# Work request:
Report each line of the entries below that includes "nubs".

# Supplied material:
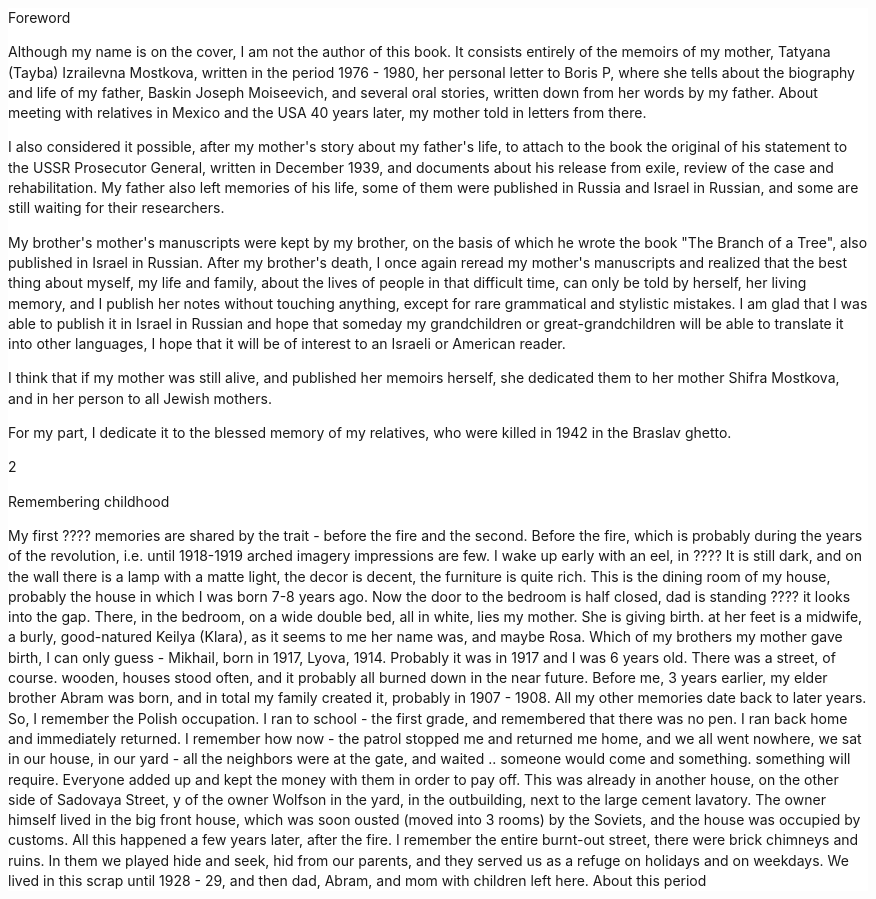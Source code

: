 Foreword

Although my name is on the cover, I am not the author of this book. It consists entirely of the memoirs of my mother, Tatyana (Tayba) Izrailevna Mostkova, written in the period 1976 - 1980, her personal letter to Boris P, where she tells about the biography and life of my father, Baskin Joseph Moiseevich, and several oral stories, written down from her words by my father. About meeting with relatives in Mexico and the USA 40 years later, my mother told in letters from there.

I also considered it possible, after my mother's story about my father's life, to attach to the book the original of his statement to the USSR Prosecutor General, written in December 1939, and documents about his release from exile, review of the case and rehabilitation. My father also left memories of his life, some of them were published in Russia and Israel in Russian, and some are still waiting for their researchers.

My brother's mother's manuscripts were kept by my brother, on the basis of which he wrote the book "The Branch of a Tree", also published in Israel in Russian. After my brother's death, I once again reread my mother's manuscripts and realized that the best thing about myself, my life and family, about the lives of people in that difficult time, can only be told by herself, her living memory, and I publish her notes without touching anything, except for rare grammatical and stylistic mistakes. I am glad that I was able to publish it in Israel in Russian and hope that someday my grandchildren or great-grandchildren will be able to translate it into other languages, I hope that it will be of interest to an Israeli or American reader.

I think that if my mother was still alive, and published her memoirs herself, she dedicated them to her mother Shifra Mostkova, and in her person to all Jewish mothers.

For my part, I dedicate it to the blessed memory of my relatives, who were killed in 1942 in the Braslav ghetto.

2

Remembering childhood

My first ???? memories are shared by the trait - before the fire and the second. Before the fire, which is probably during the years of the revolution, i.e. until 1918-1919 arched imagery impressions are few. I wake up early with an eel, in ???? It is still dark, and on the wall there is a lamp with a matte light, the decor is decent, the furniture is quite rich. This is the dining room of my house, probably the house in which I was born 7-8 years ago. Now the door to the bedroom is half closed, dad is standing ???? it looks into the gap. There, in the bedroom, on a wide double bed, all in white, lies my mother. She is giving birth. at her feet is a midwife, a burly, good-natured Keilya (Klara), as it seems to me her name was, and maybe Rosa. Which of my brothers my mother gave birth, I can only guess - Mikhail, born in 1917, Lyova, 1914. Probably it was in 1917 and I was 6 years old. There was a street, of course. wooden, houses stood often, and it probably all burned down in the near future. Before me, 3 years earlier, my elder brother Abram was born, and in total my family created it, probably in 1907 - 1908. All my other memories date back to later years. So, I remember the Polish occupation. I ran to school - the first grade, and remembered that there was no pen. I ran back home and immediately returned. I remember how now - the patrol stopped me and returned me home, and we all went nowhere, we sat in our house, in our yard - all the neighbors were at the gate, and waited .. someone would come and something. something will require. Everyone added up and kept the money with them in order to pay off. This was already in another house, on the other side of Sadovaya Street, y of the owner Wolfson in the yard, in the outbuilding, next to the large cement lavatory. The owner himself lived in the big front house, which was soon ousted (moved into 3 rooms) by the Soviets, and the house was occupied by customs. All this happened a few years later, after the fire. I remember the entire burnt-out street, there were brick chimneys and ruins. In them we played hide and seek, hid from our parents, and they served us as a refuge on holidays and on weekdays. We lived in this scrap until 1928 - 29, and then dad, Abram, and mom with children left here. About this period
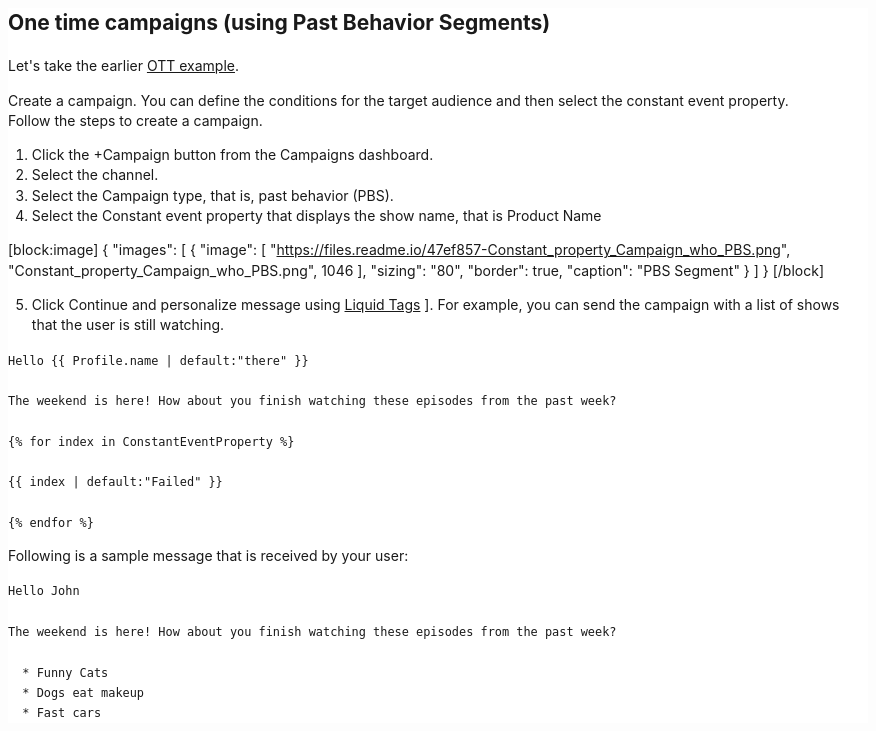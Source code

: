 ## One time campaigns (using Past Behavior Segments)

Let's take the earlier [OTT example](https://docs.clevertap.com/docs/constant-property#section-sending-a-summary).

Create a campaign. You can define the conditions for the target audience and then select the constant event property.  
Follow the steps to create a campaign. 

1. Click the +Campaign button from the Campaigns dashboard.  
2. Select the channel.  
3. Select the Campaign type, that is, past behavior (PBS).
4. Select the Constant event property that displays the show name, that is Product Name

[block:image]
{
  "images": [
    {
      "image": [
        "https://files.readme.io/47ef857-Constant_property_Campaign_who_PBS.png",
        "Constant_property_Campaign_who_PBS.png",
        1046
      ],
      "sizing": "80",
      "border": true,
      "caption": "PBS Segment"
    }
  ]
}
[/block]


5. Click Continue and personalize message using [Liquid Tags](doc:liquid-tags) ]. For example, you can send the campaign with a list of shows that the user is still watching.

```liquid
Hello {{ Profile.name | default:"there" }}

The weekend is here! How about you finish watching these episodes from the past week?

{% for index in ConstantEventProperty %}

{{ index | default:"Failed" }}

{% endfor %}
```

Following is a sample message that is received by your user:

```text
Hello John

The weekend is here! How about you finish watching these episodes from the past week?

  * Funny Cats 
  * Dogs eat makeup 
  * Fast cars
```
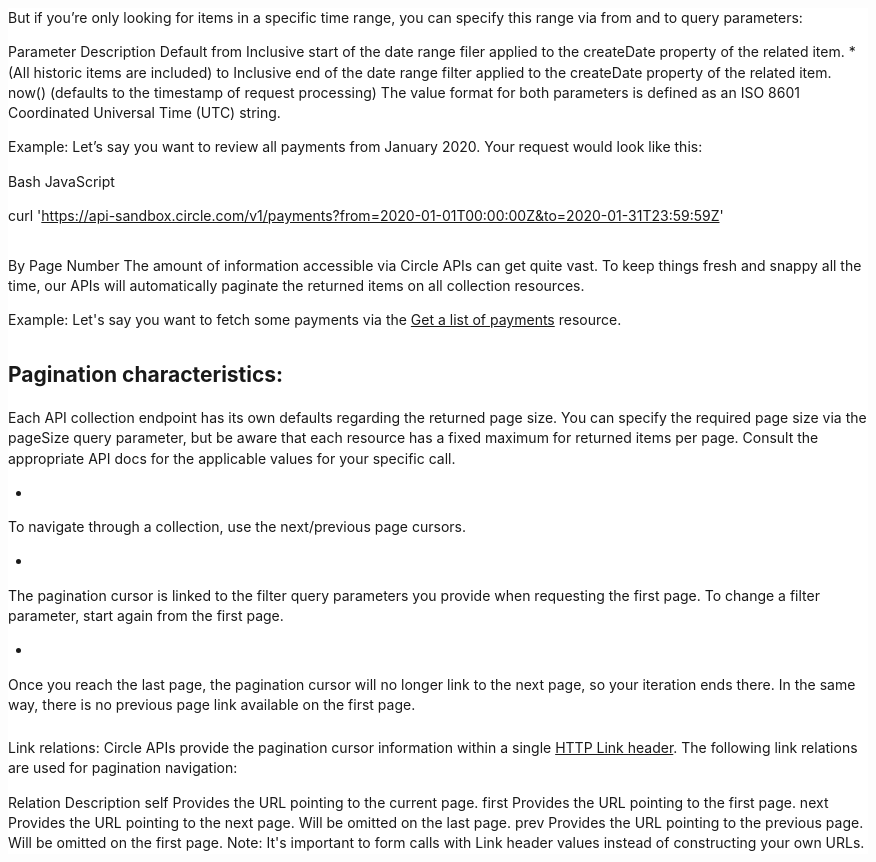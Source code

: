 But if you’re only looking for items in a specific time range, you can specify this range via from and to query parameters:

Parameter	Description	Default
from	Inclusive start of the date range filer applied to the createDate property of the related item.	* (All historic items are included)
to	Inclusive end of the date range filter applied to the createDate property of the related item.	now() (defaults to the timestamp of request processing)
The value format for both parameters is defined as an ISO 8601 Coordinated Universal Time (UTC) string.

Example: Let’s say you want to review all payments from January 2020. Your request would look like this:

Bash
JavaScript

curl 'https://api-sandbox.circle.com/v1/payments?from=2020-01-01T00:00:00Z&to=2020-01-31T23:59:59Z'
##
By Page Number
[](#by-page-number)
The amount of information accessible via Circle APIs can get quite vast. To keep things fresh and snappy all the time, our APIs will automatically paginate the returned items on all collection resources.

Example: Let's say you want to fetch some payments via the [Get a list of payments](/circle-mint/reference/listpayments) resource.

###
Pagination characteristics:
[](#pagination-characteristics)
-
Each API collection endpoint has its own defaults regarding the returned page size. You can specify the required page size via the pageSize query parameter, but be aware that each resource has a fixed maximum for returned items per page. Consult the appropriate API docs for the applicable values for your specific call.

-
To navigate through a collection, use the next/previous page cursors.

-
The pagination cursor is linked to the filter query parameters you provide when requesting the first page. To change a filter parameter, start again from the first page.

-
Once you reach the last page, the pagination cursor will no longer link to the next page, so your iteration ends there. In the same way, there is no previous page link available on the first page.

###
Link relations:
[](#link-relations)
Circle APIs provide the pagination cursor information within a single [HTTP Link header](https://tools.ietf.org/html/rfc5988). The following link relations are used for pagination navigation:

Relation	Description
self	Provides the URL pointing to the current page.
first	Provides the URL pointing to the first page.
next	Provides the URL pointing to the next page. Will be omitted on the last page.
prev	Provides the URL pointing to the previous page. Will be omitted on the first page.
Note: It's important to form calls with Link header values instead of constructing your own URLs.

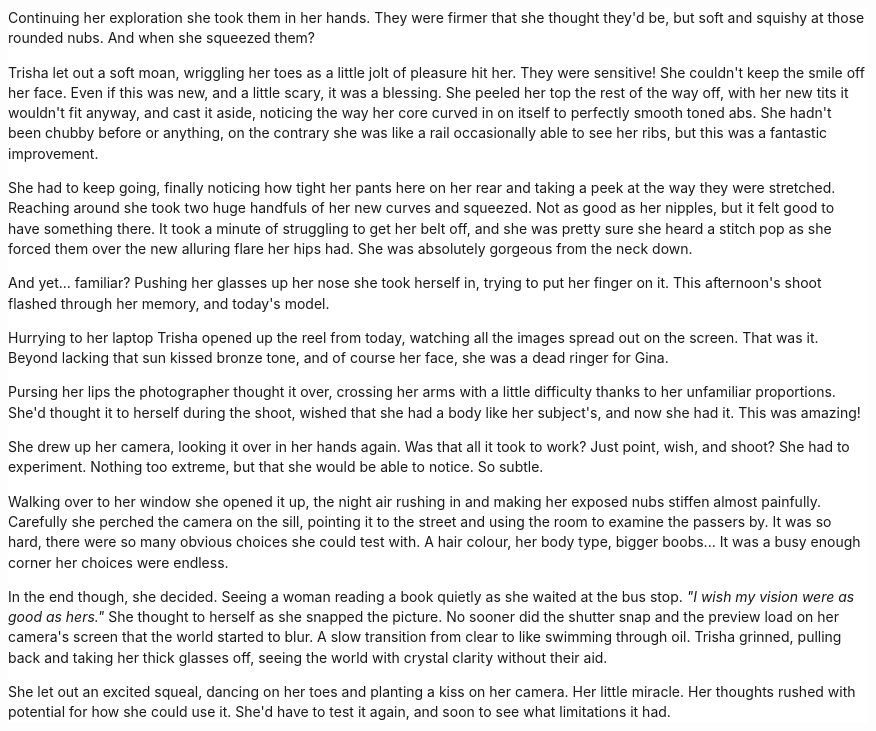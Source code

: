 Continuing her exploration she took them in her hands. They were firmer
that she thought they'd be, but soft and squishy at those rounded nubs.
And when she squeezed them?

Trisha let out a soft moan, wriggling her toes as a little jolt of
pleasure hit her. They were sensitive! She couldn't keep the smile off
her face. Even if this was new, and a little scary, it was a blessing.
She peeled her top the rest of the way off, with her new tits it
wouldn't fit anyway, and cast it aside, noticing the way her core curved
in on itself to perfectly smooth toned abs. She hadn't been chubby
before or anything, on the contrary she was like a rail occasionally
able to see her ribs, but this was a fantastic improvement.

She had to keep going, finally noticing how tight her pants here on her
rear and taking a peek at the way they were stretched. Reaching around
she took two huge handfuls of her new curves and squeezed. Not as good
as her nipples, but it felt good to have something there. It took a
minute of struggling to get her belt off, and she was pretty sure she
heard a stitch pop as she forced them over the new alluring flare her
hips had. She was absolutely gorgeous from the neck down.

And yet... familiar? Pushing her glasses up her nose she took herself
in, trying to put her finger on it. This afternoon's shoot flashed
through her memory, and today's model.

Hurrying to her laptop Trisha opened up the reel from today, watching
all the images spread out on the screen. That was it. Beyond lacking
that sun kissed bronze tone, and of course her face, she was a dead
ringer for Gina.

Pursing her lips the photographer thought it over, crossing her arms
with a little difficulty thanks to her unfamiliar proportions. She'd
thought it to herself during the shoot, wished that she had a body like
her subject\'s, and now she had it. This was amazing!

She drew up her camera, looking it over in her hands again. Was that all
it took to work? Just point, wish, and shoot? She had to experiment.
Nothing too extreme, but that she would be able to notice. So subtle.

Walking over to her window she opened it up, the night air rushing in
and making her exposed nubs stiffen almost painfully. Carefully she
perched the camera on the sill, pointing it to the street and using the
room to examine the passers by. It was so hard, there were so many
obvious choices she could test with. A hair colour, her body type,
bigger boobs... It was a busy enough corner her choices were endless.

In the end though, she decided. Seeing a woman reading a book quietly as
she waited at the bus stop. *"I wish my vision were as good as hers."*
She thought to herself as she snapped the picture. No sooner did the
shutter snap and the preview load on her camera's screen that the world
started to blur. A slow transition from clear to like swimming through
oil. Trisha grinned, pulling back and taking her thick glasses off,
seeing the world with crystal clarity without their aid.

She let out an excited squeal, dancing on her toes and planting a kiss
on her camera. Her little miracle. Her thoughts rushed with potential
for how she could use it. She'd have to test it again, and soon to see
what limitations it had.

# The answer:
that she thought they'd be, but soft and squishy at those rounded nubs.
and making her exposed nubs stiffen almost painfully. Carefully she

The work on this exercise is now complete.